> Problem description: Every line containing the word "write" is to be copied from the data below.

[Rendered images with source text]
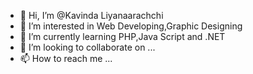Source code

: - 👋 Hi, I’m @Kavinda Liyanaarachchi
- 👀 I’m interested in Web Developing,Graphic Designing
- 🌱 I’m currently learning PHP,Java Script and .NET
- 💞️ I’m looking to collaborate on ...
- 📫 How to reach me ...

<!---
Kavinda-liyan/Kavinda-liyan is a ✨ special ✨ repository because its `README.md` (this file) appears on your GitHub profile.
You can click the Preview link to take a look at your changes.
--->
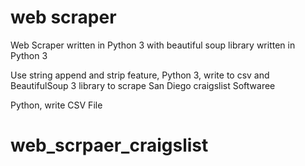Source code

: # web scraper
Web Scraper written in Python 3 with beautiful soup library written in Python 3

Use string append and strip feature, Python 3, write to csv and BeautifulSoup 3 library to scrape San Diego craigslist Softwaree<p>


Python, write CSV File<p>
# web_scrpaer_craigslist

> Task output:
Use string append and strip feature, Python 3, write to csv and BeautifulSoup 3 library to scrape San Diego craigslist Softwaree<p>
Python, write CSV File<p>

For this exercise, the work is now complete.